With a therapist or on their own, partners can try “sensate focus exercises” that involve them in exploratory touching without the pressure to achieve a goal like orgasm. Pelvic floor exercises, vibrators, techniques for dealing with scar tissue and restricted range of motion, dilators as well as lubricants: Dr. Guntupalli and Ms. Karinch tackle these specifics to encourage survivors to redefine sex after cancer as a sensual source of delight in a range of activities.
To illustrate this point, they tell the story of Allis, a 49-year-old ovarian cancer patient who undergoes “a total pelvic exenteration” (the surgical removal of the bladder, urethra, rectum, anus, vagina and cervix). She awakens with a permanent colostomy and a urinary diversion. She must wear two bags to collect feces and urine. To her dismay, gone are her cute thongs, replaced by granny panties. She buys an ostomy belt (to protect and hide the bags) as well as a black negligee.
But she sobs when her husband’s embraces bring home the realization that there is “no way to have normal sex.” After he reassures her that they can be creative, they begin getting ideas by visiting what she calls “naughty stores” and then exploring every possible way to enjoy themselves together.
Not facing such extreme physiological impairments, the youngest member of my support group nevertheless found herself “less easily aroused and less orgasmic.” Her explanation of how she cultivated “the art of desire” strikes me as illuminating for women and also for men.
She uses exercise to appreciate her body’s tremendous resilience; acknowledges that she is anatomically, psychologically and hormonally changed; experiments with solo sex and also extended foreplay with her partner; and samples the shared stimulation of movies, concerts and travels to create a sense of closeness. Since her marital bed had been her sick bed, she refurbished the bedroom with sensory stimulants. It now promotes joy in her partner’s life and in hers as well.

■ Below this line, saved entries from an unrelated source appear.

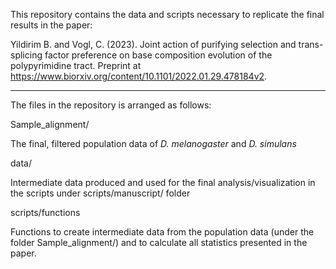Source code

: This repository contains the data and scripts necessary to replicate the final results in the paper:

Yildirim B. and Vogl, C. (2023). Joint action of purifying selection and trans-splicing factor preference on base composition
evolution of the polypyrimidine tract. Preprint at https://www.biorxiv.org/content/10.1101/2022.01.29.478184v2.

----
The files in the repository is arranged as follows: 

Sample_alignment/

The final, filtered population data of *D. melanogaster* and *D. simulans*

data/

Intermediate data produced and used for the final analysis/visualization in the scripts under scripts/manuscript/ folder 

scripts/functions

Functions to create intermediate data from the population data (under the folder Sample_alignment/) and to calculate all statistics presented in the paper.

When Eros disappears, books and conversations can help couples prepare to welcome the god’s return. As the poet Marianne Moore once put it, in an entirely different context, “Whatever the problem, we must elude the sense of being trapped — even if all one can say to one’s self is, ‘if not now, later.’” For many people, better later than never.
Yet this is not the case for everyone, I realized when my contemporary and fellow academic Nancy K. Miller responded to my request for input on the issue of sex after cancer. In her 70s, she has, like me, managed the disease for years. With precisely the exasperation I associate with the intimacy I crave, she shot back, “You expect me to remember sex?” My laughter was a total turn on, as I bathed in the bliss of cherishing my friend’s candor.